The White House Wants To Stop Human Trafficking By Getting Baseball
Players From Cuba
BY SAMANTHA PAGE DEC 24, 2015 11:34 AM
As relations between Cuba and the United States warm up, Major League
Baseball is hoping to avoid human trafficking of potential players by
dealing directly with the communist government.
MLB has asked the Treasury Department's Office of Foreign Assets Control
to allow MLB to sign players directly, much in the same way the league
acquires players from Japan, Reuters reported Wednesday.
"There's a willingness on the part of our government to end the
trafficking. The White House has been very sympathetic to helping us end
some of the abusive practices," MLB Chief Legal Officer Dan Halem said.
An estimated 130 baseball players leave Cuba each year, seeking
opportunity to play elsewhere. Horror stories abound — including that of
Leonys Martin, a Seattle Mariners outfielder who was reportedly held
hostage in Mexico for months before promising to pay his captors a
portion of his salary. Martin did not keep that pledge, and when the
smugglers attempted to sue him, they found themselves facing criminal
"It's not an uncommon story," Martin's lawyer, Paul Minoff, told Reuters.
Unfortunately, many stories do not end with $15.5-million, five-year
contracts. For every Yasiel Puig, there are dozens of players — and
ordinary Cubans — who are not so lucky. A U.S. policy to repatriate
Cuban refugees who arrive by boat has encouraged an overland route
through Mexico, where they face kidnapping and extortion.

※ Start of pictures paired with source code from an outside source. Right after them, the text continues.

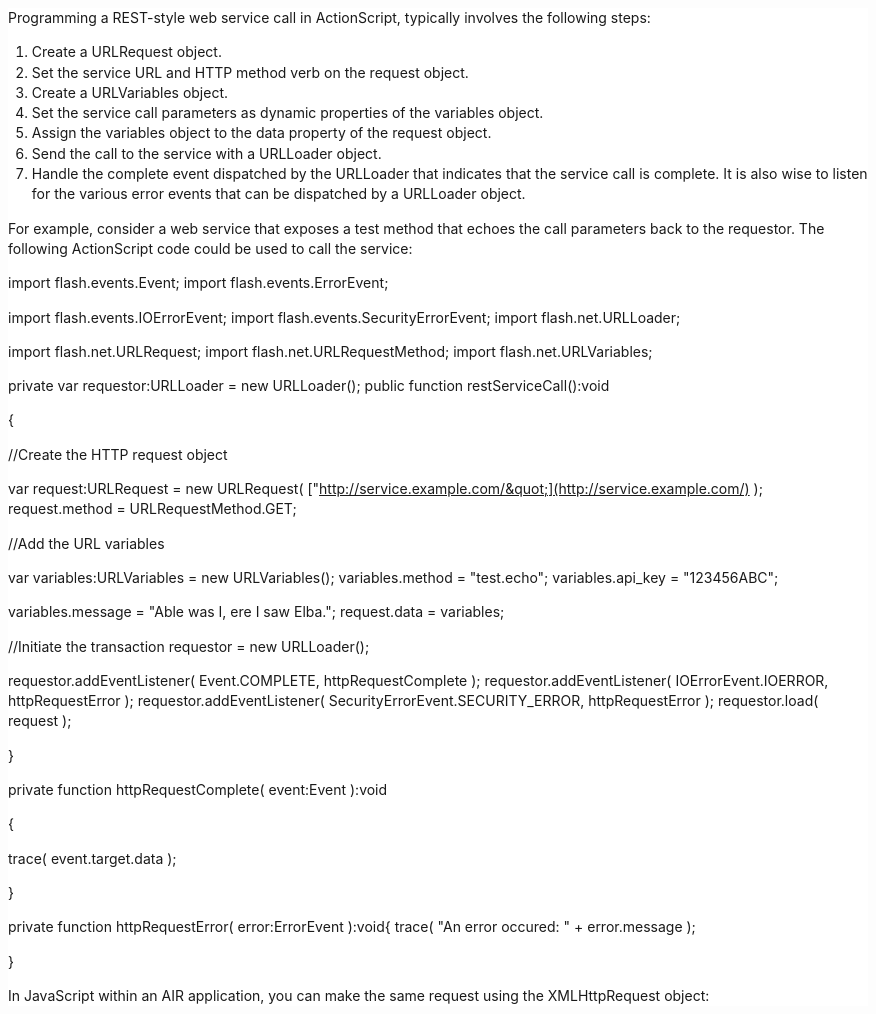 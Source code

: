 Programming a REST-style web service call in ActionScript, typically involves the following steps:

1.  Create a URLRequest object.
2.  Set the service URL and HTTP method verb on the request object.
3.  Create a URLVariables object.
4.  Set the service call parameters as dynamic properties of the variables object.
5.  Assign the variables object to the data property of the request object.
6.  Send the call to the service with a URLLoader object.
7.  Handle the complete event dispatched by the URLLoader that indicates that the service call is complete. It is also wise to listen for the various error events that can be dispatched by a URLLoader object.

For example, consider a web service that exposes a test method that echoes the call parameters back to the requestor. The following ActionScript code could be used to call the service:

import flash.events.Event; import flash.events.ErrorEvent;

import flash.events.IOErrorEvent; import flash.events.SecurityErrorEvent; import flash.net.URLLoader;

import flash.net.URLRequest; import flash.net.URLRequestMethod; import flash.net.URLVariables;

private var requestor:URLLoader = new URLLoader(); public function restServiceCall():void

{

//Create the HTTP request object

var request:URLRequest = new URLRequest( [&quot;http://service.example.com/&quot;](http://service.example.com/) ); request.method = URLRequestMethod.GET;

//Add the URL variables

var variables:URLVariables = new URLVariables(); variables.method = &quot;test.echo&quot;; variables.api_key = &quot;123456ABC&quot;;

variables.message = &quot;Able was I, ere I saw Elba.&quot;; request.data = variables;

//Initiate the transaction requestor = new URLLoader();

requestor.addEventListener( Event.COMPLETE, httpRequestComplete ); requestor.addEventListener( IOErrorEvent.IOERROR, httpRequestError ); requestor.addEventListener( SecurityErrorEvent.SECURITY_ERROR, httpRequestError ); requestor.load( request );

}

private function httpRequestComplete( event:Event ):void

{

trace( event.target.data );

}

private function httpRequestError( error:ErrorEvent ):void{ trace( &quot;An error occured: &quot; + error.message );

}

In JavaScript within an AIR application, you can make the same request using the XMLHttpRequest object:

As long as the Cuban economy and standard of living struggle, this is
likely to continue. Some 55 percent of Cubans want to leave the island,
and more than half of them want to come to the United States.
Cuba has been under a U.S. embargo since 1960. But under the Obama
administration, relations between the two countries have improved. In
July, Cuba's mission to Washington, D.C. was upgraded to an embassy.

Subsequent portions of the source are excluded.